### Extracted records:
· · · · ·
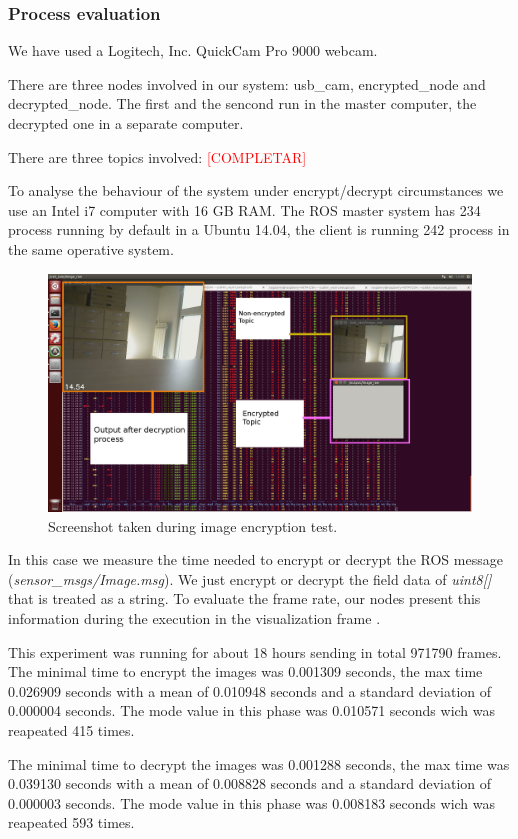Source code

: \documentclass[journal,twoside]{JoPhA}
\begin{document}
\subsubsection{Process evaluation}

We have used a Logitech, Inc. QuickCam Pro 9000 webcam.

There are three nodes involved in our system: usb\_cam, encrypted\_node and decrypted\_node. The first and the sencond run in the master computer, the decrypted one in a separate computer.

There are three topics involved: \textcolor{red}{[COMPLETAR]}

To analyse the behaviour of the system under encrypt/decrypt circumstances we use an Intel i7 computer with 16 GB RAM. The ROS master system has 234 process running by default in a Ubuntu 14.04, the client is running 242 process in the same operative system.

\begin{figure}[ht]
    \centering
    \includegraphics[width=.5\textwidth]{Screenshot.png}
    \caption{Screenshot taken during image encryption test.}
  \label{fig:screenshot}
\end{figure}

In this case we measure the time needed to encrypt or decrypt the ROS message ({\em sensor\_msgs/Image.msg}). We just encrypt or decrypt the field data of {\em uint8[]} that is treated as a string.
To evaluate  the frame rate, our nodes present this information during the execution in the visualization frame . 

This experiment was running for about 18 hours sending in total 971790 frames. The minimal time to encrypt the images was 0.001309 seconds, the max time  0.026909 seconds with a 
mean of  0.010948 seconds and a standard deviation of 0.000004 seconds. The mode value in this phase was 0.010571 seconds wich was reapeated 415 times. 

The minimal time to decrypt the images was 0.001288 seconds, the max time was 0.039130 seconds with a 
mean of  0.008828 seconds and a standard deviation of 0.000003 seconds. The mode value in this phase was 0.008183 seconds wich was reapeated 593 times. 
\end{document}

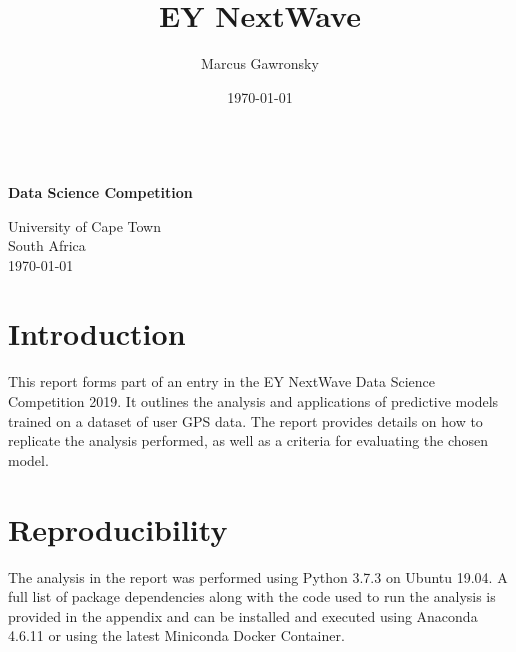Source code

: \documentclass[12pt]{report}
\title{EY NextWave}								%
\author{Marcus Gawronsky}
\date{\today}											%
\makeatletter
\let\thetitle\@title
\let\theauthor\@author
\makeatother
\begin{document}

\begin{titlepage}

   \begin{center}
       \vspace*{5cm}
 
       \textbf{\Huge \thetitle}\\
       \vspace{0.75cm}
        \textbf{\Huge Data Science Competition}
 
       \vspace{1.5cm}
 
       \textbf{\theauthor}

 
       \vspace{0.8cm}
  
       University of Cape Town\\
       South Africa\\
       \today
 
   \end{center}
\end{titlepage}


\pagebreak

\section{Introduction}
This report forms part of an entry in the EY NextWave Data Science Competition 2019.  It outlines the analysis and applications of predictive models trained on a dataset of user GPS data. The report provides details on how to replicate the analysis performed, as well as a criteria for evaluating the chosen model.  
  
\section{Reproducibility}
The analysis in the report was performed using Python 3.7.3 on Ubuntu 19.04. A full list of package dependencies along with the code used to run the analysis is provided in the appendix and can be installed and executed using Anaconda 4.6.11 or using the latest Miniconda Docker Container.  \\
\\
\end{document}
· · · · ·
### Task goal:
Output every entry exactly as given; pictures are not part of the copy.

### Finished task:
Source code

: \documentclass[journal,twoside]{JoPhA}
\begin{document}
\subsubsection{Process evaluation}

We have used a Logitech, Inc. QuickCam Pro 9000 webcam.

There are three nodes involved in our system: usb\_cam, encrypted\_node and decrypted\_node. The first and the sencond run in the master computer, the decrypted one in a separate computer.

There are three topics involved: \textcolor{red}{[COMPLETAR]}

To analyse the behaviour of the system under encrypt/decrypt circumstances we use an Intel i7 computer with 16 GB RAM. The ROS master system has 234 process running by default in a Ubuntu 14.04, the client is running 242 process in the same operative system.

\begin{figure}[ht]
    \centering
    \includegraphics[width=.5\textwidth]{Screenshot.png}
    \caption{Screenshot taken during image encryption test.}
  \label{fig:screenshot}
\end{figure}

In this case we measure the time needed to encrypt or decrypt the ROS message ({\em sensor\_msgs/Image.msg}). We just encrypt or decrypt the field data of {\em uint8[]} that is treated as a string.
To evaluate  the frame rate, our nodes present this information during the execution in the visualization frame . 

This experiment was running for about 18 hours sending in total 971790 frames. The minimal time to encrypt the images was 0.001309 seconds, the max time  0.026909 seconds with a 
mean of  0.010948 seconds and a standard deviation of 0.000004 seconds. The mode value in this phase was 0.010571 seconds wich was reapeated 415 times. 

The minimal time to decrypt the images was 0.001288 seconds, the max time was 0.039130 seconds with a 
mean of  0.008828 seconds and a standard deviation of 0.000003 seconds. The mode value in this phase was 0.008183 seconds wich was reapeated 593 times. 
\end{document}

Source code

: \documentclass[12pt]{report}
\title{EY NextWave}								%
\author{Marcus Gawronsky}
\date{\today}											%
\makeatletter
\let\thetitle\@title
\let\theauthor\@author
\makeatother
\begin{document}

\begin{titlepage}

   \begin{center}
       \vspace*{5cm}
 
       \textbf{\Huge \thetitle}\\
       \vspace{0.75cm}
        \textbf{\Huge Data Science Competition}
 
       \vspace{1.5cm}
 
       \textbf{\theauthor}

 
       \vspace{0.8cm}
  
       University of Cape Town\\
       South Africa\\
       \today
 
   \end{center}
\end{titlepage}


\pagebreak

\section{Introduction}
This report forms part of an entry in the EY NextWave Data Science Competition 2019.  It outlines the analysis and applications of predictive models trained on a dataset of user GPS data. The report provides details on how to replicate the analysis performed, as well as a criteria for evaluating the chosen model.  
  
\section{Reproducibility}
The analysis in the report was performed using Python 3.7.3 on Ubuntu 19.04. A full list of package dependencies along with the code used to run the analysis is provided in the appendix and can be installed and executed using Anaconda 4.6.11 or using the latest Miniconda Docker Container.  \\
\\
\end{document}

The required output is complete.